# EXERCISE GOAL
Please output the whole listing below exactly as it is.

# DATA FOR THIS TASK
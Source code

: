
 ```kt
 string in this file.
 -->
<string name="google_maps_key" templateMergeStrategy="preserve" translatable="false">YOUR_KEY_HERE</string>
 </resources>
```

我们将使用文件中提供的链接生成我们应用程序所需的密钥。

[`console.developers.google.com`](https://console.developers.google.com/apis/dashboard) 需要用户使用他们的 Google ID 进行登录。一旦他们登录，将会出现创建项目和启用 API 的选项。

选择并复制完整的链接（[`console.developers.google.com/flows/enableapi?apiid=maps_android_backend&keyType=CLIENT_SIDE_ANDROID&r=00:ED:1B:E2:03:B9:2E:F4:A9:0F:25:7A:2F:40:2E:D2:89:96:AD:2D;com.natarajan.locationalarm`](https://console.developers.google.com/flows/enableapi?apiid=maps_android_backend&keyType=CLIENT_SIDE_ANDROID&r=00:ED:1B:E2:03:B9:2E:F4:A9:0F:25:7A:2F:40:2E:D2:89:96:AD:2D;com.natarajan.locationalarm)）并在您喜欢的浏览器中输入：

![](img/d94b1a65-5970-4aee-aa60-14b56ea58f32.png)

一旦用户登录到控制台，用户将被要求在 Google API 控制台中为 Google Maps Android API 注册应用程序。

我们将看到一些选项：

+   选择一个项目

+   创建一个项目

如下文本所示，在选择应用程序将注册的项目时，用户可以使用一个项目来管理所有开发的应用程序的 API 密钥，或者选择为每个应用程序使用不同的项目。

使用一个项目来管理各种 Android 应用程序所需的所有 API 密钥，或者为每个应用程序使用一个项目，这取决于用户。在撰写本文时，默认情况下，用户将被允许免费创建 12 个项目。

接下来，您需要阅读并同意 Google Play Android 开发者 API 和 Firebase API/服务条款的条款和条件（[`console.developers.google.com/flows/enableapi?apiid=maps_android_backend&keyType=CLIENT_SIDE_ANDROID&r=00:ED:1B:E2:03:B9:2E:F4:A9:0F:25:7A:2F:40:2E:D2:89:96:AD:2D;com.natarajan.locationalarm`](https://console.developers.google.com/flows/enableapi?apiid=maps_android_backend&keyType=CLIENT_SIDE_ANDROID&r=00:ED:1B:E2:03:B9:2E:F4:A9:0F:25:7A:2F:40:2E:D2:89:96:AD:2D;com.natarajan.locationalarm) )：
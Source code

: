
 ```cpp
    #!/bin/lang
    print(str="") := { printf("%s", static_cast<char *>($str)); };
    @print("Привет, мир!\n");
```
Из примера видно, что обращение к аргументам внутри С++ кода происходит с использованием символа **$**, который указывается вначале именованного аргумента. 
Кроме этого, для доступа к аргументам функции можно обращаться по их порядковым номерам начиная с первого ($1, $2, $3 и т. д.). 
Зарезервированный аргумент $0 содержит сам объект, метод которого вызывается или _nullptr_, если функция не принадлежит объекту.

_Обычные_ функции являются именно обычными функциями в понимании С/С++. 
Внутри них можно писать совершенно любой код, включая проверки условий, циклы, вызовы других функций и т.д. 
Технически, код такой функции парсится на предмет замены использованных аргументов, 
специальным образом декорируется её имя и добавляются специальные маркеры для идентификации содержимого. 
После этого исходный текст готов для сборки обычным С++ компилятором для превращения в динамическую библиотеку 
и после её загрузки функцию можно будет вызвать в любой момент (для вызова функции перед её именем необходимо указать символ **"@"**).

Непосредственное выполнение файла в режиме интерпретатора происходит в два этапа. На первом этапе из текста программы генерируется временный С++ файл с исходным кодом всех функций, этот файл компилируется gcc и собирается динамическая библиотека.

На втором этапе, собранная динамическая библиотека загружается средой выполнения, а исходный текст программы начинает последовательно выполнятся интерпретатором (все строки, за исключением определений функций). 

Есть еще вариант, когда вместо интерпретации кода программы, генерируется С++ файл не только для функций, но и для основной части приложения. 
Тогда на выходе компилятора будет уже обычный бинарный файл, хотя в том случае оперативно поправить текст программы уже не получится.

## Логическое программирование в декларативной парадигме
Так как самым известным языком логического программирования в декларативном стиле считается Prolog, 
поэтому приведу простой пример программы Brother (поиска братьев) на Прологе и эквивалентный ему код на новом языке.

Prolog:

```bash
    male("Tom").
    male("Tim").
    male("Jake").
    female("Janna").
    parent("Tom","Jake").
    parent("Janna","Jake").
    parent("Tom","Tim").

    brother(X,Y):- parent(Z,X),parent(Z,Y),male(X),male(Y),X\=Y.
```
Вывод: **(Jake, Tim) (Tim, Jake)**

# EXPECTED ANSWER
Source code

:
 ```kt
 string in this file.
 -->
<string name="google_maps_key" templateMergeStrategy="preserve" translatable="false">YOUR_KEY_HERE</string>
 </resources>
```

我们将使用文件中提供的链接生成我们应用程序所需的密钥。

[`console.developers.google.com`](https://console.developers.google.com/apis/dashboard) 需要用户使用他们的 Google ID 进行登录。一旦他们登录，将会出现创建项目和启用 API 的选项。

选择并复制完整的链接（[`console.developers.google.com/flows/enableapi?apiid=maps_android_backend&keyType=CLIENT_SIDE_ANDROID&r=00:ED:1B:E2:03:B9:2E:F4:A9:0F:25:7A:2F:40:2E:D2:89:96:AD:2D;com.natarajan.locationalarm`](https://console.developers.google.com/flows/enableapi?apiid=maps_android_backend&keyType=CLIENT_SIDE_ANDROID&r=00:ED:1B:E2:03:B9:2E:F4:A9:0F:25:7A:2F:40:2E:D2:89:96:AD:2D;com.natarajan.locationalarm)）并在您喜欢的浏览器中输入：

![](img/d94b1a65-5970-4aee-aa60-14b56ea58f32.png)

一旦用户登录到控制台，用户将被要求在 Google API 控制台中为 Google Maps Android API 注册应用程序。

我们将看到一些选项：

+   选择一个项目

+   创建一个项目

如下文本所示，在选择应用程序将注册的项目时，用户可以使用一个项目来管理所有开发的应用程序的 API 密钥，或者选择为每个应用程序使用不同的项目。

使用一个项目来管理各种 Android 应用程序所需的所有 API 密钥，或者为每个应用程序使用一个项目，这取决于用户。在撰写本文时，默认情况下，用户将被允许免费创建 12 个项目。

接下来，您需要阅读并同意 Google Play Android 开发者 API 和 Firebase API/服务条款的条款和条件（[`console.developers.google.com/flows/enableapi?apiid=maps_android_backend&keyType=CLIENT_SIDE_ANDROID&r=00:ED:1B:E2:03:B9:2E:F4:A9:0F:25:7A:2F:40:2E:D2:89:96:AD:2D;com.natarajan.locationalarm`](https://console.developers.google.com/flows/enableapi?apiid=maps_android_backend&keyType=CLIENT_SIDE_ANDROID&r=00:ED:1B:E2:03:B9:2E:F4:A9:0F:25:7A:2F:40:2E:D2:89:96:AD:2D;com.natarajan.locationalarm) )：
Source code

:
 ```cpp
    #!/bin/lang
    print(str="") := { printf("%s", static_cast<char *>($str)); };
    @print("Привет, мир!\n");
```
Из примера видно, что обращение к аргументам внутри С++ кода происходит с использованием символа **$**, который указывается вначале именованного аргумента. 
Кроме этого, для доступа к аргументам функции можно обращаться по их порядковым номерам начиная с первого ($1, $2, $3 и т. д.). 
Зарезервированный аргумент $0 содержит сам объект, метод которого вызывается или _nullptr_, если функция не принадлежит объекту.

_Обычные_ функции являются именно обычными функциями в понимании С/С++. 
Внутри них можно писать совершенно любой код, включая проверки условий, циклы, вызовы других функций и т.д. 
Технически, код такой функции парсится на предмет замены использованных аргументов, 
специальным образом декорируется её имя и добавляются специальные маркеры для идентификации содержимого. 
После этого исходный текст готов для сборки обычным С++ компилятором для превращения в динамическую библиотеку 
и после её загрузки функцию можно будет вызвать в любой момент (для вызова функции перед её именем необходимо указать символ **"@"**).

Непосредственное выполнение файла в режиме интерпретатора происходит в два этапа. На первом этапе из текста программы генерируется временный С++ файл с исходным кодом всех функций, этот файл компилируется gcc и собирается динамическая библиотека.

На втором этапе, собранная динамическая библиотека загружается средой выполнения, а исходный текст программы начинает последовательно выполнятся интерпретатором (все строки, за исключением определений функций). 

Есть еще вариант, когда вместо интерпретации кода программы, генерируется С++ файл не только для функций, но и для основной части приложения. 
Тогда на выходе компилятора будет уже обычный бинарный файл, хотя в том случае оперативно поправить текст программы уже не получится.

## Логическое программирование в декларативной парадигме
Так как самым известным языком логического программирования в декларативном стиле считается Prolog, 
поэтому приведу простой пример программы Brother (поиска братьев) на Прологе и эквивалентный ему код на новом языке.

Prolog:

```bash
    male("Tom").
    male("Tim").
    male("Jake").
    female("Janna").
    parent("Tom","Jake").
    parent("Janna","Jake").
    parent("Tom","Tim").

    brother(X,Y):- parent(Z,X),parent(Z,Y),male(X),male(Y),X\=Y.
```
Вывод: **(Jake, Tim) (Tim, Jake)**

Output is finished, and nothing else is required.